Kathmandu FD

Nepal’s Bravest

Kathmandu Valley

 

 

 

 

 

 

 

 

 

Nepal’s Capital, Kathmandu, is nestled in a broad valley at about 4,000 ft above sea level.  As it is about the same latitude as Key West, Florida, and despite it’s proximity to the world’s tallest mountains, it is surprisingly warm.

The Valley is roughly 220 square miles with about 1,000,000 residents.  Most live in apartments that are sometimes crowded onto very narrow  streets where access of any kind is quite difficult.

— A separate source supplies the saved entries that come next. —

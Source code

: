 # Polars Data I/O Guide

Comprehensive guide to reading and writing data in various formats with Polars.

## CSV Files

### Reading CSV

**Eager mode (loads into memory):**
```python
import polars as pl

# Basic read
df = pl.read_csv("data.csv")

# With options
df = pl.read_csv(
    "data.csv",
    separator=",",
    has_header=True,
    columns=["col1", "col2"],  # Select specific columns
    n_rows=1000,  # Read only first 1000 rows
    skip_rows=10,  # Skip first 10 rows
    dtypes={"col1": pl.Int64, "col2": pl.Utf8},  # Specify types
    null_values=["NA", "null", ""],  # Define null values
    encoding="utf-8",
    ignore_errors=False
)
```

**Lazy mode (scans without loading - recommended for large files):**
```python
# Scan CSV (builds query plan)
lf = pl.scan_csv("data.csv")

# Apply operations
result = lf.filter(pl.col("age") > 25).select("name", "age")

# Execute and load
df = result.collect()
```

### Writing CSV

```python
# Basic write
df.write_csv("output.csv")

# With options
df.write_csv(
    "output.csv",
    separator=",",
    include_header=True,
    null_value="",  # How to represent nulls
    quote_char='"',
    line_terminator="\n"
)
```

Traffic in the city is horrible and is compounded by the fact that many side streets are unpaved mud paths.  Getting around is very difficult.

Center City Street

 

 

 

 

 

 

 

 

 

The sprawling valley is comprised of three main centers: Kathmandu, Lalitpur and Bhaktapur.  Each has but a single fire station, meaning three for about 1,000,000 people.

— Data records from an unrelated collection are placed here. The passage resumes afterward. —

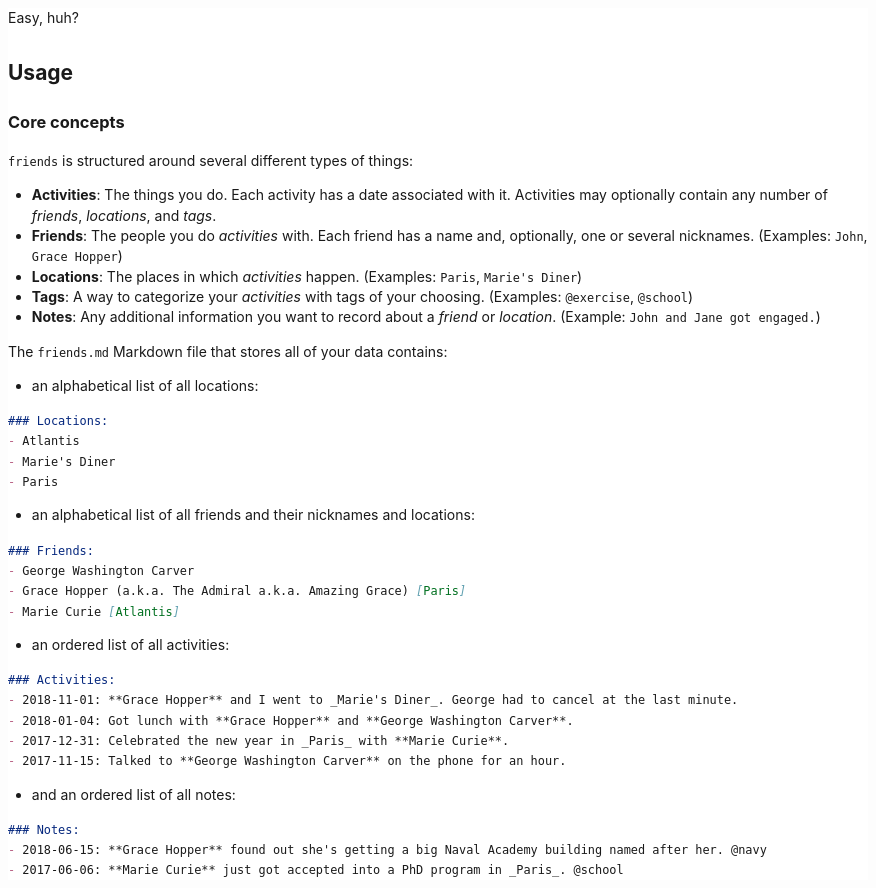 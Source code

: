 Easy, huh?

## Usage

### Core concepts

`friends` is structured around several different types of things:

* **Activities**: The things you do. Each activity has a date associated with
  it. Activities may optionally contain any number of _friends_, _locations_,
  and _tags_.
* **Friends**: The people you do _activities_ with. Each friend has a name and,
  optionally, one or several nicknames. (Examples: `John`, `Grace Hopper`)
* **Locations**: The places in which _activities_ happen. (Examples: `Paris`,
  `Marie's Diner`)
* **Tags**: A way to categorize your _activities_ with tags of your
  choosing. (Examples: `@exercise`, `@school`)
* **Notes**: Any additional information you want to record about a _friend_
  or _location_. (Example: `John and Jane got engaged.`)

The `friends.md` Markdown file that stores all of your data contains:

* an alphabetical list of all locations:

```markdown
### Locations:
- Atlantis
- Marie's Diner
- Paris
```

* an alphabetical list of all friends and their nicknames and locations:

```markdown
### Friends:
- George Washington Carver
- Grace Hopper (a.k.a. The Admiral a.k.a. Amazing Grace) [Paris]
- Marie Curie [Atlantis]
```

* an ordered list of all activities:

```markdown
### Activities:
- 2018-11-01: **Grace Hopper** and I went to _Marie's Diner_. George had to cancel at the last minute.
- 2018-01-04: Got lunch with **Grace Hopper** and **George Washington Carver**.
- 2017-12-31: Celebrated the new year in _Paris_ with **Marie Curie**.
- 2017-11-15: Talked to **George Washington Carver** on the phone for an hour.
```

* and an ordered list of all notes:

```markdown
### Notes:
- 2018-06-15: **Grace Hopper** found out she's getting a big Naval Academy building named after her. @navy
- 2017-06-06: **Marie Curie** just got accepted into a PhD program in _Paris_. @school
```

Fire protection is obviously on the back Burner, (no pun intended) since the response times and lack of staffing are so great as to render a quick attack impossible.

Firefighter on Duty

 

 

 

 

 

 

 

 

 

Kathmandu’s fire station is in the “New Road” area not far from the historic Durbar Square.  The equipment bays face the street and an enclosed and gated courtyard.  The rigs exit through the courtyard for security.  In fact, guards with automatic weapons are on patrol on the grounds.  Some will know that Nepal has struggled with a Maoist insurgency and political instability.  Terrorist attacks targeting the police and the military, especially in the countryside, were once common.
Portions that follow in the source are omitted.